As you're freely falling through the air you don't feel any force except the wind - but you're also getting *stretched* a tiny amount because gravity is a bit stronger near your feet. This is called a 'tidal force' because it creates tides: for example, water on the side of the Earth facing the Moon is pulled toward the Moon more than water on the opposite side.
As a star falls toward a black hole it can get stretched and even destroyed by this tidal force - we've seen it happen! It can create a huge flare of radiation.
But surprisingly, the bigger the black hole, the smaller the tidal force is near the event horizon. We could be falling through the event horizon of a truly enormous black hole right now, and we'd never notice - though I consider this very unlikely.
More importantly, a star like the Sun will only get disrupted *before* it crosses the event horizon if the black hole is < 100 million solar masses. Otherwise it will get sucked in and be lost to sight without any drama!
The big black hole in the center of our galaxy is only 4 million solar masses, so this 'silent death' doesn't happen here. But it happens elsewhere. The biggest black hole known is 66 *billion* solar masses!

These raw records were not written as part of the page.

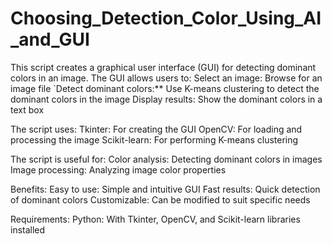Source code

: # Choosing_Detection_Color_Using_AI_and_GUI

This script creates a graphical user interface (GUI) for detecting dominant colors in an image. The GUI allows users to:
Select an image: Browse for an image file
`Detect dominant colors:** Use K-means clustering to detect the dominant colors in the image
Display results: Show the dominant colors in a text box

The script uses:
Tkinter: For creating the GUI
OpenCV: For loading and processing the image
Scikit-learn: For performing K-means clustering

The script is useful for:
Color analysis: Detecting dominant colors in images
Image processing: Analyzing image color properties

Benefits:
Easy to use: Simple and intuitive GUI
Fast results: Quick detection of dominant colors
Customizable: Can be modified to suit specific needs

Requirements:
Python: With Tkinter, OpenCV, and Scikit-learn libraries installed
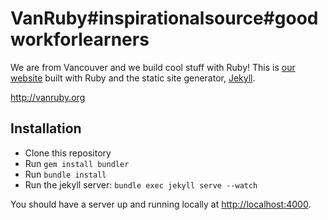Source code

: # VanRuby#inspirationalsource#goodworkforlearners

We are from Vancouver and we build cool stuff with Ruby! This is [our website](http://vanruby.org) built with Ruby and the static site generator, [Jekyll](http://jekyllrb.com/).

http://vanruby.org

## Installation

- Clone this repository
- Run `gem install bundler`
- Run `bundle install`
- Run the jekyll server: `bundle exec jekyll serve --watch`

You should have a server up and running locally at <http://localhost:4000>.
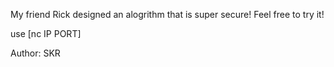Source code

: My friend Rick designed an alogrithm that is super secure! Feel free to try it!

use [nc IP PORT]

Author: SKR
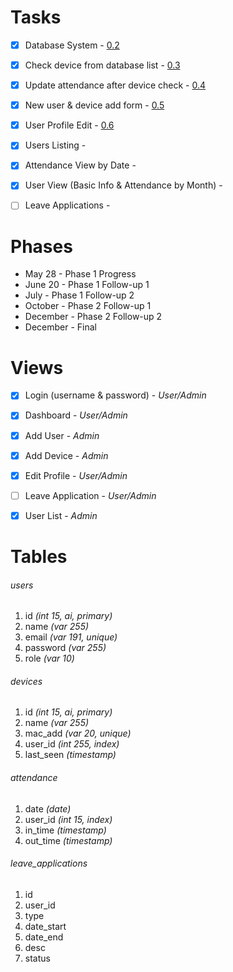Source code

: Tasks
==
- [x] Database System - [0.2](https://github.com/ashrafulamin/autoattend-practice/commit/b99feb217013c1d6f72165e1922ab5aff8eabf62)
- [x] Check device from database list - [0.3](https://github.com/ashrafulamin/autoattend-practice/commit/ea0f56eefe803289cca8347651291d16ca9f8f56)
- [x] Update attendance after device check - [0.4](https://github.com/ashrafulamin/autoattend-practice/commit/81aa6b2aa177ba460270bc963223cae5830a4fce)
- [x] New user & device add form - [0.5](https://github.com/ashrafulamin/autoattend-practice/commit/0d4e907388276724b361b8cc4ece82c70799140c) 
- [x] User Profile Edit - [0.6](https://github.com/ashrafulamin/autoattend-practice/commit/400dafcdf76ddd441be6e106effac45e33eb4645)
- [x] Users Listing - []()
- [x] Attendance View by Date - []()
- [x] User View (Basic Info & Attendance by Month) - []()
- [ ] Leave Applications - []()


Phases
==
- May 28	-	Phase 1 Progress
- June 20	-	Phase 1 Follow-up 1
- July		-	Phase 1 Follow-up 2
- October	-	Phase 2 Follow-up 1
- December	-	Phase 2 Follow-up 2
- December	-	Final


Views
==
- [x] Login (username & password) - *User/Admin*
- [x] Dashboard - *User/Admin*
- [x] Add User - *Admin*
- [x] Add Device - *Admin*
- [x] Edit Profile - *User/Admin*
- [ ] Leave Application - *User/Admin*
- [x] User List - *Admin*


Tables
==

###### users
1. id *(int 15, ai, primary)*
2. name *(var 255)*
3. email *(var 191, unique)*
4. password *(var 255)*
5. role *(var 10)*

###### devices
1. id *(int 15, ai, primary)*
2. name *(var 255)*
3. mac_add *(var 20, unique)*
4. user_id *(int 255, index)*
5. last_seen *(timestamp)*

###### attendance
1. date *(date)*
2. user_id *(int 15, index)*
3. in_time *(timestamp)*
4. out_time *(timestamp)*

###### leave_applications
1. id
2. user_id
3. type
4. date_start
5. date_end
6. desc
7. status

Black holes emit flares of light that we don't understand. Some must be from stars falling in. But many flares show very little light in hydrogen's spectral lines! This talk is pretty fun, and it's all about these mysteries.
@johncarlosbaez One of my favourite black hole fun facts!
@johncarlosbaez I believe this process is called spaghettification
>water on the sunny side of the Earth is pulled toward the Sun more than water on the night side
While the Sun does cause a tidal force as you describe, the tides that we see are mainly due to the Moon (which is smaller but much closer). So water on the moony side (if you will) is pulled more, while water on the opposite side is pulled less, and the land (which moves more as a solid chunk) is pulled some amount in the middle. So we get high tide on both the moony side (where up is towards the moon) and on the opposite side (where up is away from the moon).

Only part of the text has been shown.